• What is being asked:
Among the records that follow, set down only the lines from the one containing "Формат сообщения полезных" to the one containing "помощью клиентских библиотек", both included, exactly.

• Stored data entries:
****

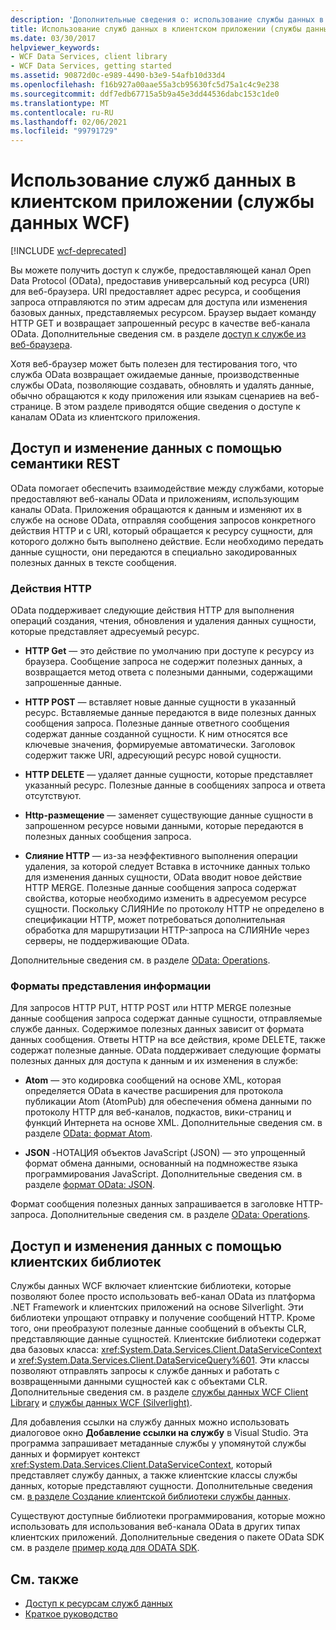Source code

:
 ```yaml
---
description: 'Дополнительные сведения о: использование службы данных в клиентском приложении (службы данных WCF)'
title: Использование служб данных в клиентском приложении (службы данных WCF)
ms.date: 03/30/2017
helpviewer_keywords:
- WCF Data Services, client library
- WCF Data Services, getting started
ms.assetid: 90872d0c-e989-4490-b3e9-54afb10d33d4
ms.openlocfilehash: f16b927a00aae55a3cb95630fc5d75a1c4c9e238
ms.sourcegitcommit: ddf7edb67715a5b9a45e3dd44536dabc153c1de0
ms.translationtype: MT
ms.contentlocale: ru-RU
ms.lasthandoff: 02/06/2021
ms.locfileid: "99791729"
---
```

# <a name="using-a-data-service-in-a-client-application-wcf-data-services"></a>Использование служб данных в клиентском приложении (службы данных WCF)

[!INCLUDE [wcf-deprecated](~/includes/wcf-deprecated.md)]

Вы можете получить доступ к службе, предоставляющей канал Open Data Protocol (OData), предоставив универсальный код ресурса (URI) для веб-браузера. URI предоставляет адрес ресурса, и сообщения запроса отправляются по этим адресам для доступа или изменения базовых данных, представляемых ресурсом. Браузер выдает команду HTTP GET и возвращает запрошенный ресурс в качестве веб-канала OData. Дополнительные сведения см. в разделе [доступ к службе из веб-браузера](accessing-the-service-from-a-web-browser-wcf-data-services-quickstart.md).  
  
 Хотя веб-браузер может быть полезен для тестирования того, что служба OData возвращает ожидаемые данные, производственные службы OData, позволяющие создавать, обновлять и удалять данные, обычно обращаются к коду приложения или языкам сценариев на веб-странице. В этом разделе приводятся общие сведения о доступе к каналам OData из клиентского приложения.  
  
## <a name="accessing-and-changing-data-using-rest-semantics"></a>Доступ и изменение данных с помощью семантики REST  

 OData помогает обеспечить взаимодействие между службами, которые предоставляют веб-каналы OData и приложениям, использующим каналы OData. Приложения обращаются к данным и изменяют их в службе на основе OData, отправляя сообщения запросов конкретного действия HTTP и с URI, который обращается к ресурсу сущности, для которого должно быть выполнено действие. Если необходимо передать данные сущности, они передаются в специально закодированных полезных данных в тексте сообщения.  
  
### <a name="http-actions"></a>Действия HTTP  

 OData поддерживает следующие действия HTTP для выполнения операций создания, чтения, обновления и удаления данных сущности, которые представляет адресуемый ресурс.  
  
- **HTTP Get** — это действие по умолчанию при доступе к ресурсу из браузера. Сообщение запроса не содержит полезных данных, а возвращается метод ответа с полезными данными, содержащими запрошенные данные.  
  
- **HTTP POST** — вставляет новые данные сущности в указанный ресурс. Вставляемые данные передаются в виде полезных данных сообщения запроса. Полезные данные ответного сообщения содержат данные созданной сущности. К ним относятся все ключевые значения, формируемые автоматически. Заголовок содержит также URI, адресующий ресурс новой сущности.  
  
- **HTTP DELETE** — удаляет данные сущности, которые представляет указанный ресурс. Полезные данные в сообщениях запроса и ответа отсутствуют.  
  
- **Http-размещение** — заменяет существующие данные сущности в запрошенном ресурсе новыми данными, которые передаются в полезных данных сообщения запроса.  
  
- **Слияние HTTP** — из-за неэффективного выполнения операции удаления, за которой следует Вставка в источнике данных только для изменения данных сущности, OData вводит новое действие HTTP MERGE. Полезные данные сообщения запроса содержат свойства, которые необходимо изменить в адресуемом ресурсе сущности. Поскольку СЛИЯНИе по протоколу HTTP не определено в спецификации HTTP, может потребоваться дополнительная обработка для маршрутизации HTTP-запроса на СЛИЯНИе через серверы, не поддерживающие OData.  
  
 Дополнительные сведения см. в разделе [OData: Operations](https://www.odata.org/documentation/odata-version-2-0/operations/).
  
### <a name="payload-formats"></a>Форматы представления информации  

 Для запросов HTTP PUT, HTTP POST или HTTP MERGE полезные данные сообщения запроса содержат данные сущности, отправляемые службе данных. Содержимое полезных данных зависит от формата данных сообщения. Ответы HTTP на все действия, кроме DELETE, также содержат полезные данные. OData поддерживает следующие форматы полезных данных для доступа к данным и их изменения в службе:  
  
- **Atom** — это кодировка сообщений на основе XML, которая определяется OData в качестве расширения для протокола публикации Atom (AtomPub) для обеспечения обмена данными по протоколу HTTP для веб-каналов, подкастов, вики-страниц и функций Интернета на основе XML. Дополнительные сведения см. в разделе [OData: формат Atom](https://www.odata.org/documentation/odata-version-2-0/atom-format/).
  
- **JSON** -НОТАЦИЯ объектов JavaScript (JSON) — это упрощенный формат обмена данными, основанный на подмножестве языка программирования JavaScript. Дополнительные сведения см. в разделе [формат OData: JSON](https://www.odata.org/documentation/odata-version-2-0/json-format/).
  
 Формат сообщения полезных данных запрашивается в заголовке HTTP-запроса. Дополнительные сведения см. в разделе [OData: Operations](https://www.odata.org/documentation/odata-version-2-0/operations/).
  
## <a name="accessing-and-changing-data-using-client-libraries"></a>Доступ и изменения данных с помощью клиентских библиотек  

 Службы данных WCF включает клиентские библиотеки, которые позволяют более просто использовать веб-канал OData из платформа .NET Framework и клиентских приложений на основе Silverlight. Эти библиотеки упрощают отправку и получение сообщений HTTP. Кроме того, они преобразуют полезные данные сообщений в объекты CLR, представляющие данные сущностей. Клиентские библиотеки содержат два базовых класса: <xref:System.Data.Services.Client.DataServiceContext> и <xref:System.Data.Services.Client.DataServiceQuery%601>. Эти классы позволяют отправлять запросы к службе данных и работать с возвращенными данными сущностей как с объектами CLR. Дополнительные сведения см. в разделе [службы данных WCF Client Library](wcf-data-services-client-library.md) и [службы данных WCF (Silverlight)](/previous-versions/windows/silverlight/dotnet-windows-silverlight/cc838234(v=vs.95)).  
  
 Для добавления ссылки на службу данных можно использовать диалоговое окно **Добавление ссылки на службу** в Visual Studio. Эта программа запрашивает метаданные службы у упомянутой службы данных и формирует контекст <xref:System.Data.Services.Client.DataServiceContext>, который представляет службу данных, а также клиентские классы службы данных, которые представляют сущности. Дополнительные сведения см. [в разделе Создание клиентской библиотеки службы данных](generating-the-data-service-client-library-wcf-data-services.md).  
  
 Существуют доступные библиотеки программирования, которые можно использовать для использования веб-канала OData в других типах клиентских приложений. Дополнительные сведения о пакете OData SDK см. в разделе [пример кода для ODATA SDK](https://www.odata.org/ecosystem/#sdk).
  
## <a name="see-also"></a>См. также

- [Доступ к ресурсам служб данных](accessing-data-service-resources-wcf-data-services.md)
- [Краткое руководство](quickstart-wcf-data-services.md)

****

• Answer area:
 Формат сообщения полезных данных запрашивается в заголовке HTTP-запроса. Дополнительные сведения см. в разделе [OData: Operations](https://www.odata.org/documentation/odata-version-2-0/operations/).
  
## <a name="accessing-and-changing-data-using-client-libraries"></a>Доступ и изменения данных с помощью клиентских библиотек  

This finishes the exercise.